▶ _MATERIAL FOR THE TASK_
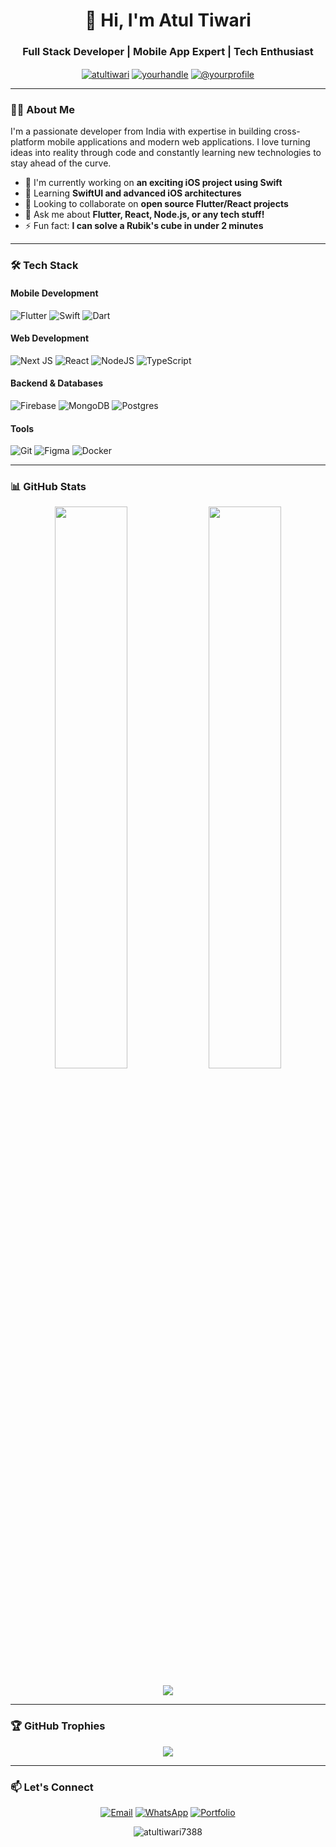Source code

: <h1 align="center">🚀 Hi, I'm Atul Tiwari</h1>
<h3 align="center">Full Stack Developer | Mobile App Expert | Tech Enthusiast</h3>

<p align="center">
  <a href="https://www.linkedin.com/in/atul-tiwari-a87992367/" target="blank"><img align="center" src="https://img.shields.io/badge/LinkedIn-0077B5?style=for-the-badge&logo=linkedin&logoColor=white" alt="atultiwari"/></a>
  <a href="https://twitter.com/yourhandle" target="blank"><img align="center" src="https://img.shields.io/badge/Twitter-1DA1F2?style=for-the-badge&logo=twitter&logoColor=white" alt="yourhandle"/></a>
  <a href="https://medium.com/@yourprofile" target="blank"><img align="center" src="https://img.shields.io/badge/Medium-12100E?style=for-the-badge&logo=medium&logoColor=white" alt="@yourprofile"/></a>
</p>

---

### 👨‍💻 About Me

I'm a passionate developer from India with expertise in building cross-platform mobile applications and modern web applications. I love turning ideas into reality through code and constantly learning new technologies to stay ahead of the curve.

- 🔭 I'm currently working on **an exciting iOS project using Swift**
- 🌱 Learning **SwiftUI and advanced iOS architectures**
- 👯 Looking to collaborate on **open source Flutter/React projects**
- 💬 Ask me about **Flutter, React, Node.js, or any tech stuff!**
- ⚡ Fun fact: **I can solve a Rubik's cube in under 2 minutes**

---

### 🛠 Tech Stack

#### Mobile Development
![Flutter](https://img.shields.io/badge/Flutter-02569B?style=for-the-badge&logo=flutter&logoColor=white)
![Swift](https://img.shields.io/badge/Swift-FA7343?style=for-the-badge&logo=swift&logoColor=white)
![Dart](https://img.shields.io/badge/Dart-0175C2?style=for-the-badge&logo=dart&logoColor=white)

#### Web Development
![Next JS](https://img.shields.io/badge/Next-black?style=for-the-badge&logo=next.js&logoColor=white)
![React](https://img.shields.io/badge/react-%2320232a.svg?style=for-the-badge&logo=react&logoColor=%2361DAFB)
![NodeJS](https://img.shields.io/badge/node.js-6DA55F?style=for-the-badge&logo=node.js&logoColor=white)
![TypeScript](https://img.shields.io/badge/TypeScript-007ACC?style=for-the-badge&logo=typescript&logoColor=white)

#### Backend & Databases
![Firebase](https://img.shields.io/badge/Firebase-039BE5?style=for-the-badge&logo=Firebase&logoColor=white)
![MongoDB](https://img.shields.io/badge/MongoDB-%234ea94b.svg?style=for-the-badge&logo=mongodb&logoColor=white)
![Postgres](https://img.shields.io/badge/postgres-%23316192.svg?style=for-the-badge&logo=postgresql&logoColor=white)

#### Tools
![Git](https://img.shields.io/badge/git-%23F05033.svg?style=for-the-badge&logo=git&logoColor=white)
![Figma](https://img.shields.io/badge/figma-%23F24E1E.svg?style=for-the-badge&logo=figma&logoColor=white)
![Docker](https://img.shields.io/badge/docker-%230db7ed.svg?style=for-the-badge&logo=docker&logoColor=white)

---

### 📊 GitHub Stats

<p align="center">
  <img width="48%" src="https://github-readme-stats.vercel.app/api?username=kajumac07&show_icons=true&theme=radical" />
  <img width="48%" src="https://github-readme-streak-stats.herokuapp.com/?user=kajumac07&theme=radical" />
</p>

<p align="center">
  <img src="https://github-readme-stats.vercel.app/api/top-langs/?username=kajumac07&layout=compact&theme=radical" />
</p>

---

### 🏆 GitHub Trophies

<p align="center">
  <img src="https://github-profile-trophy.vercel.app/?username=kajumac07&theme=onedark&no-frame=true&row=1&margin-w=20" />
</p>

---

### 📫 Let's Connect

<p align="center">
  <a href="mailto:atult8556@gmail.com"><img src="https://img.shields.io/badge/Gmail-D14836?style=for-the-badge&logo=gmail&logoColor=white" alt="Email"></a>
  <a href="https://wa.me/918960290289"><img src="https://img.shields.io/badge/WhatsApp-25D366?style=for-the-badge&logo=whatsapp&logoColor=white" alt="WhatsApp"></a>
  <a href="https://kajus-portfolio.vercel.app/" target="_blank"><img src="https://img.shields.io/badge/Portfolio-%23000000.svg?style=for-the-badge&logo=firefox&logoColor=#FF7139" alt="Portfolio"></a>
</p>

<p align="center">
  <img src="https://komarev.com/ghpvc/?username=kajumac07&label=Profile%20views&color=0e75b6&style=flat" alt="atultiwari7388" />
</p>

==

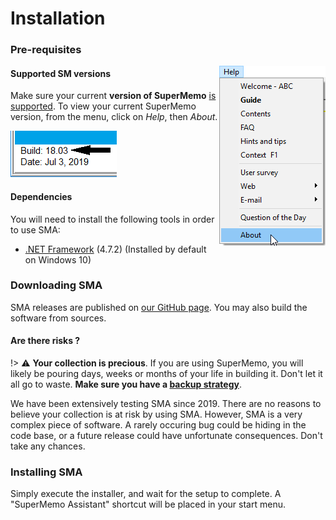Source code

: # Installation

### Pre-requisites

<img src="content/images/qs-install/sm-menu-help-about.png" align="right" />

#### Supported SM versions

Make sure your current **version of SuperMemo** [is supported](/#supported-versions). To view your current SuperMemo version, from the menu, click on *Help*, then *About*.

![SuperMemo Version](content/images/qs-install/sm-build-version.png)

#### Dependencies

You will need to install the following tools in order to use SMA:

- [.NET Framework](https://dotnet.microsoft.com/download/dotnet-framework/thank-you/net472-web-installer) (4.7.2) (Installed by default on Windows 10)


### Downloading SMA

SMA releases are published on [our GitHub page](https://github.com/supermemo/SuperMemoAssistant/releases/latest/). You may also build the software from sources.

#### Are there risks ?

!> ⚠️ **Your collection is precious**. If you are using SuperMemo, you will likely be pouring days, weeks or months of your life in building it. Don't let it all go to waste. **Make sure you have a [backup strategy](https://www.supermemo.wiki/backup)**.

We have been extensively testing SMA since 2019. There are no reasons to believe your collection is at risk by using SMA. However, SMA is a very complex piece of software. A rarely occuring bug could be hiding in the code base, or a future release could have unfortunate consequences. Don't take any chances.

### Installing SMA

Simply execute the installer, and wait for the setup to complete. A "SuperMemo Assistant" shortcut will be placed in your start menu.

==

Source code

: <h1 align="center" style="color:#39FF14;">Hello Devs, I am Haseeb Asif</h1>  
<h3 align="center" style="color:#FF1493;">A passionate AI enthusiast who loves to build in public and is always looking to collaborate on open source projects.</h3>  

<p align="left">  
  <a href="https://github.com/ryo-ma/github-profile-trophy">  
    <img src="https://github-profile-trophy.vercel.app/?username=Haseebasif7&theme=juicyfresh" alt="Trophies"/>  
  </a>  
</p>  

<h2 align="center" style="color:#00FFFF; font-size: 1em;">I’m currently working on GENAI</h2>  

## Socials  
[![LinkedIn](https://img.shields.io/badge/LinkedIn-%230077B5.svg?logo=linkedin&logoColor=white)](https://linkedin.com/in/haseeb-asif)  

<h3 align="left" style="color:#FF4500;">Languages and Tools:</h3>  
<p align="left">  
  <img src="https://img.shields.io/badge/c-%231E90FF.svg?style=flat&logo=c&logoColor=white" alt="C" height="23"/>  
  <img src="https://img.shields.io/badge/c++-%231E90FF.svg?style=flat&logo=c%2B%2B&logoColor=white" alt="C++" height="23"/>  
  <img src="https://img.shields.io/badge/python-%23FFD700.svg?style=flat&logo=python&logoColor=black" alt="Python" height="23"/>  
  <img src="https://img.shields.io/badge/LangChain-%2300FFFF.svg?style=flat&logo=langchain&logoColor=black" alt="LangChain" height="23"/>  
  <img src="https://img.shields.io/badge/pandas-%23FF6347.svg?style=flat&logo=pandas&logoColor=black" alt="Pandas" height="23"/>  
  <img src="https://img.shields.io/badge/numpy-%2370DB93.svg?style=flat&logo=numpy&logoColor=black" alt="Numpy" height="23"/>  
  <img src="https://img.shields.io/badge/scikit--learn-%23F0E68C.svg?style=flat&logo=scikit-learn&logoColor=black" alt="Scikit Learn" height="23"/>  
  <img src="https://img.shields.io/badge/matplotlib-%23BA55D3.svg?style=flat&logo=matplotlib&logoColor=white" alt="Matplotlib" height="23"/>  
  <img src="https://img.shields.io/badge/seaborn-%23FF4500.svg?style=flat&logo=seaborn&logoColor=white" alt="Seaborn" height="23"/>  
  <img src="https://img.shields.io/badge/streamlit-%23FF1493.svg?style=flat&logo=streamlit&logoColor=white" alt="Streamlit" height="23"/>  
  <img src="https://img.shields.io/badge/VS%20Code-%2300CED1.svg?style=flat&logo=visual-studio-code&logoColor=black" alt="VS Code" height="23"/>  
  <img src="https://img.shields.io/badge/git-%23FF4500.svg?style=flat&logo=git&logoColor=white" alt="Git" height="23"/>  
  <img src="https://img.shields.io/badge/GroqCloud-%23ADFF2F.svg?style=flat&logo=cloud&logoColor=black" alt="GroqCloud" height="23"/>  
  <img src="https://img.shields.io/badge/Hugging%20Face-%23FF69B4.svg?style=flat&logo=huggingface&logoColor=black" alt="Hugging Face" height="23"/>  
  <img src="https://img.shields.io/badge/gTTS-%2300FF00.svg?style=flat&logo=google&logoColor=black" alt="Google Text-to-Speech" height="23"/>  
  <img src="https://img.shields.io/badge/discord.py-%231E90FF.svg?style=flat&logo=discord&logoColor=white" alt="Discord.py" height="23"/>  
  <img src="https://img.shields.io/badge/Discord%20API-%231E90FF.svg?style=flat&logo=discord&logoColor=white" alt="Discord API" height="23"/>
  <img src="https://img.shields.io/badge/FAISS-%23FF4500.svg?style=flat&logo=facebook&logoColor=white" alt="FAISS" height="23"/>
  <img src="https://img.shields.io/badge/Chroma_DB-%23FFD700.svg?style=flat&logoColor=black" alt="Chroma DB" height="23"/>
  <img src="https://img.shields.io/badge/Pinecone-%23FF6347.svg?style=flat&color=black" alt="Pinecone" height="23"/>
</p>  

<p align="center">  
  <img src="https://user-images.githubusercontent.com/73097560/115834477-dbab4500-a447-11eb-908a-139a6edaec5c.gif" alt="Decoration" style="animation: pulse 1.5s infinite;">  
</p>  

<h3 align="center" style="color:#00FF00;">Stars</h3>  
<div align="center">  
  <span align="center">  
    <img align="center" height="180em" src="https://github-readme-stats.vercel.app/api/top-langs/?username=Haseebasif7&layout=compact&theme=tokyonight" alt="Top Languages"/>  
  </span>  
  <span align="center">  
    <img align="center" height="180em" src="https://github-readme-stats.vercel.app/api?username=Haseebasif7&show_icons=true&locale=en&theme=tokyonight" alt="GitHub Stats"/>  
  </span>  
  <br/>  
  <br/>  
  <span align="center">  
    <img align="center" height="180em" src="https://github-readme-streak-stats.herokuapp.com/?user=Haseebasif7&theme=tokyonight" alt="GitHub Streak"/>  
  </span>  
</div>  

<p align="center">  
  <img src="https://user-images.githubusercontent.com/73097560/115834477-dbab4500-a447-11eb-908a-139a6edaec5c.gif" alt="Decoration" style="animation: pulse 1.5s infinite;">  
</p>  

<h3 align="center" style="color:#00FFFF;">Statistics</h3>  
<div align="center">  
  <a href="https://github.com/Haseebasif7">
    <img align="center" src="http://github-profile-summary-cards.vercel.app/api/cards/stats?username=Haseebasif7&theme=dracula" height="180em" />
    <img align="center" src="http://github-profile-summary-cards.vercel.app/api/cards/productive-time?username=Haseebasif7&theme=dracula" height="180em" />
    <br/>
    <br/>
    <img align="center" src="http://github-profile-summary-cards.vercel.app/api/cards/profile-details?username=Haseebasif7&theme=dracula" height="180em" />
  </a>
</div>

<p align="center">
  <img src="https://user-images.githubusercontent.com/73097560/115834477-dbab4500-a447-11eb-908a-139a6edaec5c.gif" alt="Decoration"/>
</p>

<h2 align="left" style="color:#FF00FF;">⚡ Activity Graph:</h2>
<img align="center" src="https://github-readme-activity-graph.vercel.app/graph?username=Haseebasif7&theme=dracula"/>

▶ _REQUIRED WORK_
From the records above, print only the lines between the one holding "### Pre-requisites" and the one holding "Simply execute the", inclusive, exactly as they stand.

▶ _YOUR RESPONSE_
### Pre-requisites

<img src="content/images/qs-install/sm-menu-help-about.png" align="right" />

#### Supported SM versions

Make sure your current **version of SuperMemo** [is supported](/#supported-versions). To view your current SuperMemo version, from the menu, click on *Help*, then *About*.

![SuperMemo Version](content/images/qs-install/sm-build-version.png)

#### Dependencies

You will need to install the following tools in order to use SMA:

- [.NET Framework](https://dotnet.microsoft.com/download/dotnet-framework/thank-you/net472-web-installer) (4.7.2) (Installed by default on Windows 10)


### Downloading SMA

SMA releases are published on [our GitHub page](https://github.com/supermemo/SuperMemoAssistant/releases/latest/). You may also build the software from sources.

#### Are there risks ?

!> ⚠️ **Your collection is precious**. If you are using SuperMemo, you will likely be pouring days, weeks or months of your life in building it. Don't let it all go to waste. **Make sure you have a [backup strategy](https://www.supermemo.wiki/backup)**.

We have been extensively testing SMA since 2019. There are no reasons to believe your collection is at risk by using SMA. However, SMA is a very complex piece of software. A rarely occuring bug could be hiding in the code base, or a future release could have unfortunate consequences. Don't take any chances.

### Installing SMA

Simply execute the installer, and wait for the setup to complete. A "SuperMemo Assistant" shortcut will be placed in your start menu.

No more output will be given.